SUSECON 26: Studie zu Unternehmen und digitaler Souveränität

Suse hat bei der noch bis Donnerstag laufenden Hausveranstaltung SUSECON in Prag Ergebnisse einer internationalen Befragung zur digitalen Souveränität veröffentlicht.

Suse hat bei der noch bis Donnerstag laufenden Hausveranstaltung SUSECON in Prag Ergebnisse einer internationalen Befragung zur digitalen Souveränität veröffentlicht. Der Bericht „Navigating Digital Resilience“ untersucht, wie Unternehmen digitale Resilienz im Zeitalter der KI neu definieren.

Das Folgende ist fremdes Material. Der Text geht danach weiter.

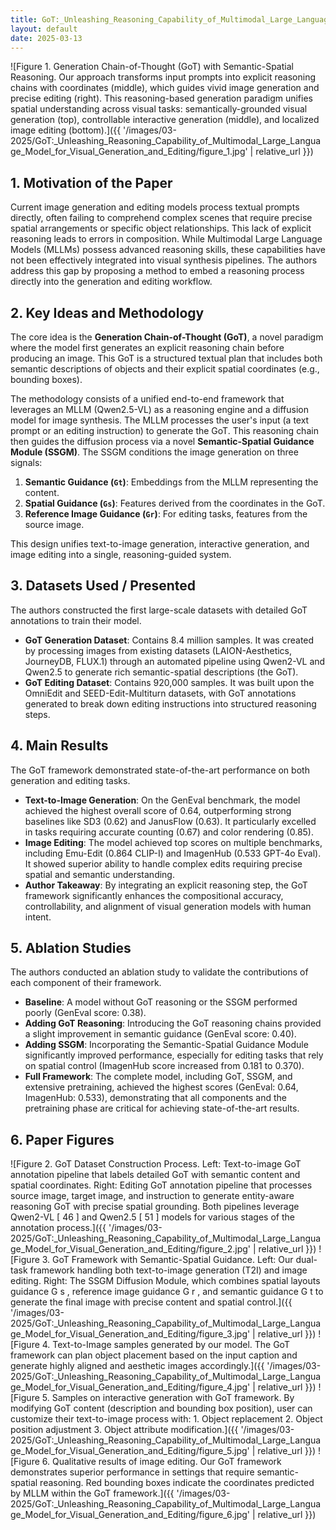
 ```yaml
---
title: GoT:_Unleashing_Reasoning_Capability_of_Multimodal_Large_Language_Model_for_Visual_Generation_and_Editing
layout: default
date: 2025-03-13
---
```

![Figure 1. Generation Chain-of-Thought (GoT) with Semantic-Spatial Reasoning. Our approach transforms input prompts into explicit reasoning chains with coordinates (middle), which guides vivid image generation and precise editing (right). This reasoning-based generation paradigm unifies spatial understanding across visual tasks: semantically-grounded visual generation (top), controllable interactive generation (middle), and localized image editing (bottom).]({{ '/images/03-2025/GoT:_Unleashing_Reasoning_Capability_of_Multimodal_Large_Language_Model_for_Visual_Generation_and_Editing/figure_1.jpg' | relative_url }})
## 1. Motivation of the Paper
Current image generation and editing models process textual prompts directly, often failing to comprehend complex scenes that require precise spatial arrangements or specific object relationships. This lack of explicit reasoning leads to errors in composition. While Multimodal Large Language Models (MLLMs) possess advanced reasoning skills, these capabilities have not been effectively integrated into visual synthesis pipelines. The authors address this gap by proposing a method to embed a reasoning process directly into the generation and editing workflow.

## 2. Key Ideas and Methodology
The core idea is the **Generation Chain-of-Thought (GoT)**, a novel paradigm where the model first generates an explicit reasoning chain before producing an image. This GoT is a structured textual plan that includes both semantic descriptions of objects and their explicit spatial coordinates (e.g., bounding boxes).

The methodology consists of a unified end-to-end framework that leverages an MLLM (Qwen2.5-VL) as a reasoning engine and a diffusion model for image synthesis. The MLLM processes the user's input (a text prompt or an editing instruction) to generate the GoT. This reasoning chain then guides the diffusion process via a novel **Semantic-Spatial Guidance Module (SSGM)**. The SSGM conditions the image generation on three signals:
1.  **Semantic Guidance (`Gt`)**: Embeddings from the MLLM representing the content.
2.  **Spatial Guidance (`Gs`)**: Features derived from the coordinates in the GoT.
3.  **Reference Image Guidance (`Gr`)**: For editing tasks, features from the source image.

This design unifies text-to-image generation, interactive generation, and image editing into a single, reasoning-guided system.

## 3. Datasets Used / Presented
The authors constructed the first large-scale datasets with detailed GoT annotations to train their model.
*   **GoT Generation Dataset**: Contains 8.4 million samples. It was created by processing images from existing datasets (LAION-Aesthetics, JourneyDB, FLUX.1) through an automated pipeline using Qwen2-VL and Qwen2.5 to generate rich semantic-spatial descriptions (the GoT).
*   **GoT Editing Dataset**: Contains 920,000 samples. It was built upon the OmniEdit and SEED-Edit-Multiturn datasets, with GoT annotations generated to break down editing instructions into structured reasoning steps.

## 4. Main Results
The GoT framework demonstrated state-of-the-art performance on both generation and editing tasks.
*   **Text-to-Image Generation**: On the GenEval benchmark, the model achieved the highest overall score of 0.64, outperforming strong baselines like SD3 (0.62) and JanusFlow (0.63). It particularly excelled in tasks requiring accurate counting (0.67) and color rendering (0.85).
*   **Image Editing**: The model achieved top scores on multiple benchmarks, including Emu-Edit (0.864 CLIP-I) and ImagenHub (0.533 GPT-4o Eval). It showed superior ability to handle complex edits requiring precise spatial and semantic understanding.
*   **Author Takeaway**: By integrating an explicit reasoning step, the GoT framework significantly enhances the compositional accuracy, controllability, and alignment of visual generation models with human intent.

## 5. Ablation Studies
The authors conducted an ablation study to validate the contributions of each component of their framework.
*   **Baseline**: A model without GoT reasoning or the SSGM performed poorly (GenEval score: 0.38).
*   **Adding GoT Reasoning**: Introducing the GoT reasoning chains provided a slight improvement in semantic guidance (GenEval score: 0.40).
*   **Adding SSGM**: Incorporating the Semantic-Spatial Guidance Module significantly improved performance, especially for editing tasks that rely on spatial control (ImagenHub score increased from 0.181 to 0.370).
*   **Full Framework**: The complete model, including GoT, SSGM, and extensive pretraining, achieved the highest scores (GenEval: 0.64, ImagenHub: 0.533), demonstrating that all components and the pretraining phase are critical for achieving state-of-the-art results.

## 6. Paper Figures
![Figure 2. GoT Dataset Construction Process. Left: Text-to-image GoT annotation pipeline that labels detailed GoT with semantic content and spatial coordinates. Right: Editing GoT annotation pipeline that processes source image, target image, and instruction to generate entity-aware reasoning GoT with precise spatial grounding. Both pipelines leverage Qwen2-VL [ 46 ] and Qwen2.5 [ 51 ] models for various stages of the annotation process.]({{ '/images/03-2025/GoT:_Unleashing_Reasoning_Capability_of_Multimodal_Large_Language_Model_for_Visual_Generation_and_Editing/figure_2.jpg' | relative_url }})
![Figure 3. GoT Framework with Semantic-Spatial Guidance. Left: Our dual-task framework handling both text-to-image generation (T2I) and image editing. Right: The SSGM Diffusion Module, which combines spatial layouts guidance G s , reference image guidance G r , and semantic guidance G t to generate the final image with precise content and spatial control.]({{ '/images/03-2025/GoT:_Unleashing_Reasoning_Capability_of_Multimodal_Large_Language_Model_for_Visual_Generation_and_Editing/figure_3.jpg' | relative_url }})
![Figure 4. Text-to-Image samples generated by our model. The GoT framework can plan object placement based on the input caption and generate highly aligned and aesthetic images accordingly.]({{ '/images/03-2025/GoT:_Unleashing_Reasoning_Capability_of_Multimodal_Large_Language_Model_for_Visual_Generation_and_Editing/figure_4.jpg' | relative_url }})
![Figure 5. Samples on interactive generation with GoT framework. By modifying GoT content (description and bounding box position), user can customize their text-to-image process with: 1. Object replacement 2. Object position adjustment 3. Object attribute modification.]({{ '/images/03-2025/GoT:_Unleashing_Reasoning_Capability_of_Multimodal_Large_Language_Model_for_Visual_Generation_and_Editing/figure_5.jpg' | relative_url }})
![Figure 6. Qualitative results of image editing. Our GoT framework demonstrates superior performance in settings that require semantic-spatial reasoning. Red bounding boxes indicate the coordinates predicted by MLLM within the GoT framework.]({{ '/images/03-2025/GoT:_Unleashing_Reasoning_Capability_of_Multimodal_Large_Language_Model_for_Visual_Generation_and_Editing/figure_6.jpg' | relative_url }})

Grundlage bilden Angaben von 309 IT-Führungskräften aus mehreren Ländern. Laut den Erkenntnissen aus der Studie messen 98 Prozent der Unternehmen digitaler Souveränität eine hohe Bedeutung bei, jedoch setzen nur 52 Prozent konkrete Maßnahmen um. Suse bewertet diese Differenz als Hinweis auf eine wachsende Lücke zwischen strategischem Anspruch und tatsächlicher Umsetzung. In einigen Ländern investieren Unternehmen häufiger aktiv, während andere Märkte zurückhaltender agieren.

Die Auswertung zeigt zudem, dass externe Faktoren eine wichtige Rolle spielen. Ein Teil der Unternehmen handelt erst, wenn Kundenanforderungen oder gesetzliche Vorgaben dies erforderlich machen. Gleichzeitig gewinnt das Thema bei der Auswahl von Anbietern an Bedeutung, da viele Unternehmen Kriterien zur digitalen Souveränität in Ausschreibungen einbeziehen: Bei der Anbieterauswahl haben 45 Prozent Souveränität in ihre jüngsten Ausschreibungen aufgenommen, und 42 Prozent haben ihre Anbieter letztendlich danach ausgewählt.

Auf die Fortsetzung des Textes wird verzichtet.